| DATA |

━━━━━━━━━━━━━━━━

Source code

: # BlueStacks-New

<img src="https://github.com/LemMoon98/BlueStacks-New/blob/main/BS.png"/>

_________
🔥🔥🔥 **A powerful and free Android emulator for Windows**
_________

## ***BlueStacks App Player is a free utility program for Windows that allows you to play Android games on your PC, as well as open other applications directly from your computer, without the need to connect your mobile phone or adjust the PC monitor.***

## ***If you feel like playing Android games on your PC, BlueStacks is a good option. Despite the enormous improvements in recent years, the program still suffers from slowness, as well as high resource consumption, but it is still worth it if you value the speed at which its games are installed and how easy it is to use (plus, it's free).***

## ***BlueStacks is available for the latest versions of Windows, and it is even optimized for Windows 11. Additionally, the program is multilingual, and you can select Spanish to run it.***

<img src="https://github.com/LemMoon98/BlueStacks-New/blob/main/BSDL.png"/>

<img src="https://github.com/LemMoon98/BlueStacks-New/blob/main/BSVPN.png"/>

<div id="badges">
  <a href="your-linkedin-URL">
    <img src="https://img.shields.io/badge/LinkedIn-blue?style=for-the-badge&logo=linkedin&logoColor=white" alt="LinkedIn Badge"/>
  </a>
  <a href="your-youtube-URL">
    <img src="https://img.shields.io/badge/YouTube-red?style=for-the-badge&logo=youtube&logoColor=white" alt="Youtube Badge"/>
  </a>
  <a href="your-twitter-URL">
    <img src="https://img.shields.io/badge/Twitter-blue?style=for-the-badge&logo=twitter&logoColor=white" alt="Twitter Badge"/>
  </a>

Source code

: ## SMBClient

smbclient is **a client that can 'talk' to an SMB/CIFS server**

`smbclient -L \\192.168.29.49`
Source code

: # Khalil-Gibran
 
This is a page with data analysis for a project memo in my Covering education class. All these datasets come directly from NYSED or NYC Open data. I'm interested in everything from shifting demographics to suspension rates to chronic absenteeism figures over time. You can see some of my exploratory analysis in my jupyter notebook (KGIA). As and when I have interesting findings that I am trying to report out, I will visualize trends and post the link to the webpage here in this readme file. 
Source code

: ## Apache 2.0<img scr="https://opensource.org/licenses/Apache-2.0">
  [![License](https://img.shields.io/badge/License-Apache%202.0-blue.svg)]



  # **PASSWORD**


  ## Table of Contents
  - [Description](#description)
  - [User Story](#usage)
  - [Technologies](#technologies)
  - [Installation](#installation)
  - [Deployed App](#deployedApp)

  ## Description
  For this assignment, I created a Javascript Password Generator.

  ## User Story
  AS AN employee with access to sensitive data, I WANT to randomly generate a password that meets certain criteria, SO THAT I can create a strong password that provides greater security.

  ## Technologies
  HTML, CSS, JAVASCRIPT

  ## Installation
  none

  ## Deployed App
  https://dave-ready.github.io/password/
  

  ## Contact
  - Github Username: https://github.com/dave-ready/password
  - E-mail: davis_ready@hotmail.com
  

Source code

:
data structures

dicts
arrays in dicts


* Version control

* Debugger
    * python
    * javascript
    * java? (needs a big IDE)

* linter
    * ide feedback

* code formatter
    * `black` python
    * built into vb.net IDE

━━━━━━━━━━━━━━━━

| EXERCISE REQUIREMENTS |
The records above need to be output again, verbatim.

| COMPLETED EXERCISE |
Source code

: # BlueStacks-New

<img src="https://github.com/LemMoon98/BlueStacks-New/blob/main/BS.png"/>

_________
🔥🔥🔥 **A powerful and free Android emulator for Windows**
_________

## ***BlueStacks App Player is a free utility program for Windows that allows you to play Android games on your PC, as well as open other applications directly from your computer, without the need to connect your mobile phone or adjust the PC monitor.***

## ***If you feel like playing Android games on your PC, BlueStacks is a good option. Despite the enormous improvements in recent years, the program still suffers from slowness, as well as high resource consumption, but it is still worth it if you value the speed at which its games are installed and how easy it is to use (plus, it's free).***

## ***BlueStacks is available for the latest versions of Windows, and it is even optimized for Windows 11. Additionally, the program is multilingual, and you can select Spanish to run it.***

<img src="https://github.com/LemMoon98/BlueStacks-New/blob/main/BSDL.png"/>

<img src="https://github.com/LemMoon98/BlueStacks-New/blob/main/BSVPN.png"/>

<div id="badges">
  <a href="your-linkedin-URL">
    <img src="https://img.shields.io/badge/LinkedIn-blue?style=for-the-badge&logo=linkedin&logoColor=white" alt="LinkedIn Badge"/>
  </a>
  <a href="your-youtube-URL">
    <img src="https://img.shields.io/badge/YouTube-red?style=for-the-badge&logo=youtube&logoColor=white" alt="Youtube Badge"/>
  </a>
  <a href="your-twitter-URL">
    <img src="https://img.shields.io/badge/Twitter-blue?style=for-the-badge&logo=twitter&logoColor=white" alt="Twitter Badge"/>
  </a>

Source code

: ## SMBClient

smbclient is **a client that can 'talk' to an SMB/CIFS server**

`smbclient -L \\192.168.29.49`
Source code

: # Khalil-Gibran
 
This is a page with data analysis for a project memo in my Covering education class. All these datasets come directly from NYSED or NYC Open data. I'm interested in everything from shifting demographics to suspension rates to chronic absenteeism figures over time. You can see some of my exploratory analysis in my jupyter notebook (KGIA). As and when I have interesting findings that I am trying to report out, I will visualize trends and post the link to the webpage here in this readme file. 
Source code

: ## Apache 2.0<img scr="https://opensource.org/licenses/Apache-2.0">
  [![License](https://img.shields.io/badge/License-Apache%202.0-blue.svg)]



  # **PASSWORD**


  ## Table of Contents
  - [Description](#description)
  - [User Story](#usage)
  - [Technologies](#technologies)
  - [Installation](#installation)
  - [Deployed App](#deployedApp)

  ## Description
  For this assignment, I created a Javascript Password Generator.

  ## User Story
  AS AN employee with access to sensitive data, I WANT to randomly generate a password that meets certain criteria, SO THAT I can create a strong password that provides greater security.

  ## Technologies
  HTML, CSS, JAVASCRIPT

  ## Installation
  none

  ## Deployed App
  https://dave-ready.github.io/password/
  

  ## Contact
  - Github Username: https://github.com/dave-ready/password
  - E-mail: davis_ready@hotmail.com
  

Source code

:
data structures

dicts
arrays in dicts


* Version control

* Debugger
    * python
    * javascript
    * java? (needs a big IDE)

* linter
    * ide feedback

* code formatter
    * `black` python
    * built into vb.net IDE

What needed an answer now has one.